Methods and Results— We compared 76 patients who became afebrile within 5 days after starting intravenous gamma globulin (IVGG) (2 g/kg over 5 days) (IVGG-responsive) with 27 patients who did not respond (IVGG-resistant). Baseline levels of serum VEGF and albumin were similar between the groups. After IVGG, VEGF levels increased (P<0.0001) and albumin levels decreased (P<0.00001) in both groups. However, the IVGG-resistant group had higher VEGF levels (P=0.029) and severe hypoalbuminemia (P<0.00001) compared with the IVGG-responsive group. Coronary aneurysms were documented in 12 patients from the IVGG-resistant group but not in the IVGG-responsive group.

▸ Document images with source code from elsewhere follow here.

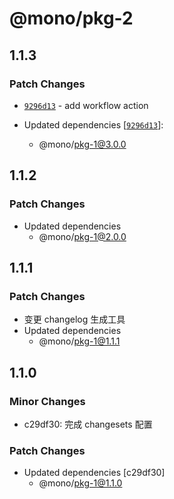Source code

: # @mono/pkg-2

## 1.1.3

### Patch Changes

- [`9296d13`](https://github.com/lwsgh/monorepo-changesets-example/commit/9296d133ca3c56874d624682b3c379293635ccad) - add workflow action

- Updated dependencies [[`9296d13`](https://github.com/lwsgh/monorepo-changesets-example/commit/9296d133ca3c56874d624682b3c379293635ccad)]:
  - @mono/pkg-1@3.0.0

## 1.1.2

### Patch Changes

- Updated dependencies
  - @mono/pkg-1@2.0.0

## 1.1.1

### Patch Changes

- 变更 changelog 生成工具
- Updated dependencies
  - @mono/pkg-1@1.1.1

## 1.1.0

### Minor Changes

- c29df30: 完成 changesets 配置

### Patch Changes

- Updated dependencies [c29df30]
  - @mono/pkg-1@1.1.0
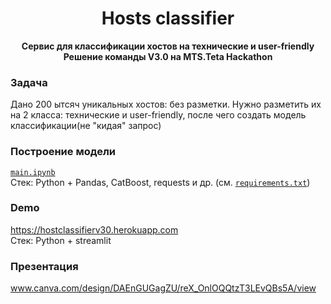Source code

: <h1 align="center">Hosts classifier</h1>
<p align="center"><b>Сервис для классификации хостов на технические и user-friendly<br>Решение команды V3.0 на MTS.Teta Hackathon</b></p>

###  Задача 
Дано 200 ытсяч уникальных хостов: без разметки. Нужно разметить их на 2 класса: технические и user-friendly, после чего создать модель классификации(не "кидая" запрос)
### Построение модели
[`main.ipynb`](https://github.com/exsandebest/mts-teta-hackathon/blob/master/main.ipynb)  
Стек: Python + Pandas, CatBoost, requests и др. (см. [`requirements.txt`](https://github.com/exsandebest/mts-teta-hackathon/blob/master/requirements.txt))
### Demo 
https://hostclassifierv30.herokuapp.com  
Стек: Python + streamlit
### Презентация
www.canva.com/design/DAEnGUGagZU/reX_OnlOQQtzT3LEvQBs5A/view  
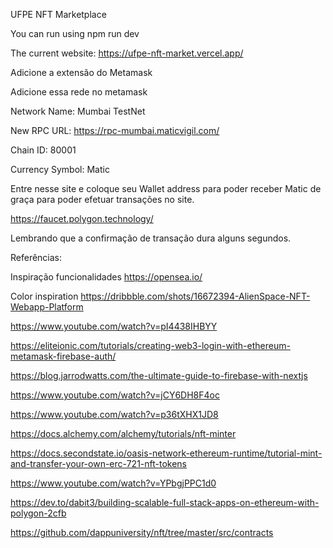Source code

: UFPE NFT Marketplace

You can run using npm run dev

The current website:
https://ufpe-nft-market.vercel.app/

Adicione a extensão do Metamask

Adicione essa rede no metamask

Network Name: Mumbai TestNet

New RPC URL: https://rpc-mumbai.maticvigil.com/

Chain ID: 80001

Currency Symbol: Matic

Entre nesse site e coloque seu Wallet address para poder receber Matic de graça para poder efetuar transações no site.

https://faucet.polygon.technology/

Lembrando que a confirmação de transação dura alguns segundos.

Referências:

Inspiração funcionalidades https://opensea.io/

Color inspiration https://dribbble.com/shots/16672394-AlienSpace-NFT-Webapp-Platform

https://www.youtube.com/watch?v=pI4438IHBYY

https://eliteionic.com/tutorials/creating-web3-login-with-ethereum-metamask-firebase-auth/

https://blog.jarrodwatts.com/the-ultimate-guide-to-firebase-with-nextjs

https://www.youtube.com/watch?v=jCY6DH8F4oc

https://www.youtube.com/watch?v=p36tXHX1JD8

https://docs.alchemy.com/alchemy/tutorials/nft-minter

https://docs.secondstate.io/oasis-network-ethereum-runtime/tutorial-mint-and-transfer-your-own-erc-721-nft-tokens

https://www.youtube.com/watch?v=YPbgjPPC1d0

https://dev.to/dabit3/building-scalable-full-stack-apps-on-ethereum-with-polygon-2cfb

https://github.com/dappuniversity/nft/tree/master/src/contracts

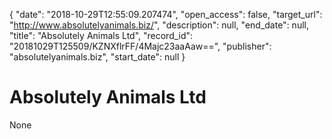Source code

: {
  "date": "2018-10-29T12:55:09.207474", 
  "open_access": false, 
  "target_url": "http://www.absolutelyanimals.biz/", 
  "description": null, 
  "end_date": null, 
  "title": "Absolutely Animals Ltd", 
  "record_id": "20181029T125509/KZNXflrFF/4Majc23aaAaw==", 
  "publisher": "absolutelyanimals.biz", 
  "start_date": null
}

# Absolutely Animals Ltd

None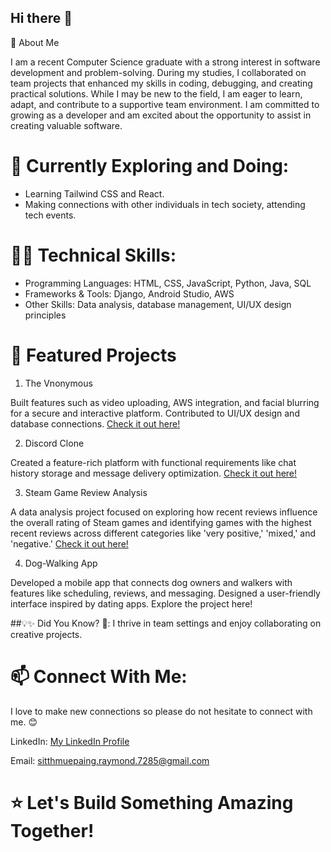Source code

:## Hi there 👋

🚀 About Me

I am a recent Computer Science graduate with a strong interest in software development and problem-solving. During my studies, I collaborated on team projects that enhanced my skills in coding, debugging, and creating practical solutions. While I may be new to the field, I am eager to learn, adapt, and contribute to a supportive team environment. I am committed to growing as a developer and am excited about the opportunity to assist in creating valuable software.

# 🌱 Currently Exploring and Doing:

- Learning Tailwind CSS and React. 
- Making connections with other individuals in tech society, attending tech events.

# 👩‍💻 Technical Skills:

- Programming Languages: HTML, CSS, JavaScript, Python, Java, SQL
- Frameworks & Tools: Django, Android Studio, AWS
- Other Skills: Data analysis, database management, UI/UX design principles

# 📌 Featured Projects

1. The Vnonymous

Built features such as video uploading, AWS integration, and facial blurring for a secure and interactive platform.
Contributed to UI/UX design and database connections.
[Check it out here!](https://github.com/COSC-499-W2023/year-long-project-team-13)



2. Discord Clone

Created a feature-rich platform with functional requirements like chat history storage and message delivery optimization.
[Check it out here!](https://github.com/UBCO-COSC-310-Winter-2022-T2/the-project-marbl)



3. Steam Game Review Analysis

A data analysis project focused on exploring how recent reviews influence the overall rating of Steam games and identifying games with the highest recent reviews across different categories like 'very positive,' 'mixed,' and 'negative.'
[Check it out here!](https://github.com/ubco-W2022T1-cosc301/project-group15)



4. Dog-Walking App

Developed a mobile app that connects dog owners and walkers with features like scheduling, reviews, and messaging.
Designed a user-friendly interface inspired by dating apps.
Explore the project here!





##💡✨ Did You Know? 🌟: I thrive in team settings and enjoy collaborating on creative projects.





# 📫 Connect With Me:

I love to make new connections so please do not hesitate to connect with me. 😊

LinkedIn: [My LinkedIn Profile](https://www.linkedin.com/in/sitt-hmue-paing-65a55029a/)
<!-- Portfolio: Your Portfolio Link -->
Email: sitthmuepaing.raymond.7285@gmail.com


# ⭐ Let's Build Something Amazing Together!
<!--
**SittHmuePaing/SittHmuePaing** is a ✨ _special_ ✨ repository because its `README.md` (this file) appears on your GitHub profile.

Here are some ideas to get you started:

- 🔭 I’m currently working on ...
- 🌱 I’m currently learning ...
- 👯 I’m looking to collaborate on ...
- 🤔 I’m looking for help with ...
- 💬 Ask me about ...
- 📫 How to reach me: ...
- 😄 Pronouns: ...
- ⚡ Fun fact: ...
-->
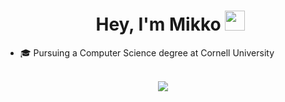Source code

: <div id="user-content-toc">
  <ul align="center">
    <summary><h1 align="center">Hey, I'm Mikko <img src="https://media.giphy.com/media/hvRJCLFzcasrR4ia7z/giphy.gif" width="32"></h1></summary>
  </ul>
</div>

- 🎓 Pursuing a Computer Science degree at Cornell University

<br>

<div align="center">
  <img src="https://skillicons.dev/icons?i=java,python,cpp,ocaml,html,css,flask,docker,git,postman,vscode,github&perline=14" />
</div>

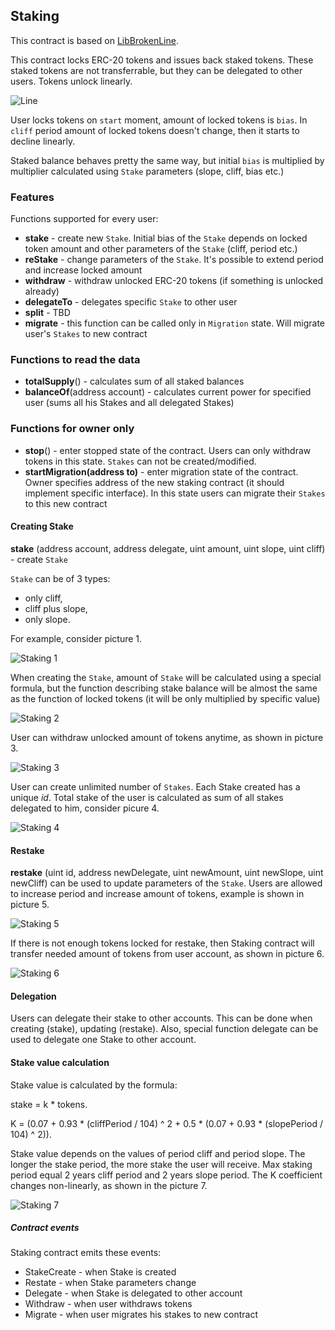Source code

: ## Staking

This contract is based on [LibBrokenLine](../broken-line/readme.md).

This contract locks ERC-20 tokens and issues back staked tokens. These staked tokens are not transferrable, but they can be delegated to other users. Tokens unlock linearly. 

![Line](../broken-line/documents/line.svg)

User locks tokens on `start` moment, amount of locked tokens is `bias`. In `cliff` period amount of locked tokens doesn't change, then it starts to decline linearly. 

Staked balance behaves pretty the same way, but initial `bias` is multiplied by multiplier calculated using `Stake` parameters (slope, cliff, bias etc.) 

### Features

Functions supported for every user:
 - **stake** - create new `Stake`. Initial bias of the `Stake` depends on locked token amount and other parameters of the `Stake` (cliff, period etc.)
 - **reStake** - change parameters of the `Stake`. It's possible to extend period and increase locked amount
 - **withdraw** - withdraw unlocked ERC-20 tokens (if something is unlocked already)
 - **delegateTo** - delegates specific `Stake` to other user
 - **split** - TBD
 - **migrate** - this function can be called only in `Migration` state. Will migrate user's `Stakes` to new contract 

### Functions to read the data
 - **totalSupply**() - calculates sum of all staked balances
 - **balanceOf**(address account) - calculates current power for specified user (sums all his Stakes and all delegated Stakes)
 
### Functions for owner only
 - **stop**() - enter stopped state of the contract. Users can only withdraw tokens in this state. `Stakes` can not be created/modified.
 - **startMigration(address to)** - enter migration state of the contract. Owner specifies address of the new staking contract (it should implement specific interface). In this state users can migrate their `Stakes` to this new contract

#### Creating Stake

**stake** (address account, address delegate, uint amount, uint slope, uint cliff) - create `Stake`

`Stake` can be of 3 types:
- only cliff,
- cliff plus slope,
- only slope.

For example, consider picture 1.

![Staking 1](documents/svg/Pict1StakeMethods.svg)

When creating the `Stake`, amount of `Stake` will be calculated using a special formula, but the function describing stake
balance will be almost the same as the function of locked tokens (it will be only multiplied by specific value) 

![Staking 2](documents/svg/Pict2TokensStakeLines.svg)

User can withdraw unlocked amount of tokens anytime, as shown in picture 3.

![Staking 3](documents/svg/Pict3Withdraw.svg)

User can create unlimited number of `Stakes`.
Each Stake created has a unique *id*.
Total stake of the user is calculated as sum of all stakes delegated to him, consider picure 4.

![Staking 4](documents/svg/Pict4BrokenLine.svg)

#### Restake

**restake** (uint id, address newDelegate, uint newAmount, uint newSlope, uint newCliff) can be used to update parameters of the `Stake`.
Users are allowed to increase period and increase amount of tokens, example is shown in picture 5.

![Staking 5](documents/svg/Pict5ReStakingNoTransfer.svg)

If there is not enough tokens locked for restake, then Staking contract will transfer needed amount of tokens from user account, as shown in picture 6.

![Staking 6](documents/svg/Pict6ReStakingTransfer.svg)

#### Delegation

Users can delegate their stake to other accounts. This can be done when creating (stake), updating (restake). 
Also, special function delegate can be used to delegate one Stake to other account. 

#### Stake value calculation

Stake value is calculated by the formula:

stake = k * tokens. 

K = (0.07 + 0.93 * (cliffPeriod / 104) ^ 2 + 0.5 * (0.07 + 0.93 * (slopePeriod / 104) ^ 2)).

Stake value depends on the values of period cliff and period slope. The longer the stake period, the more stake 
the user will receive. Max staking period equal 2 years cliff period and 2 years slope period. 
The K coefficient changes non-linearly, as shown in the picture 7. 

![Staking 7](documents/svg/Pict7GgraphicK.svg)

##### Contract events
Staking contract emits these events:
- StakeCreate - when Stake is created
- Restate - when Stake parameters change
- Delegate - when Stake is delegated to other account
- Withdraw - when user withdraws tokens
- Migrate - when user migrates his stakes to new contract
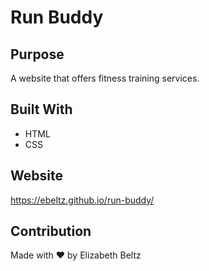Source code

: # Run Buddy

## Purpose
A website that offers fitness training services.

## Built With
* HTML
* CSS

## Website
https://ebeltz.github.io/run-buddy/

## Contribution
Made with ❤️ by Elizabeth Beltz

Then IVGG-resistant patients were divided into 2 subgroups according to the presence (n=12) or absence (n=15) of coronary aneurysms. There was no difference between subgroups in age, sex, laboratory data including albumin, and retreated doses of IVGG. However, body weight gain after IVGG was documented in patients who subsequently developed coronary aneurysms (P=0.003) but not in those who did not (P=0.967).

Conclusions— These results suggest that vascular leakage may be a key feature of KD pathophysiology. The present study may provide better insights into the pathogenesis and treatment of patients resistant to IVGG in acute KD.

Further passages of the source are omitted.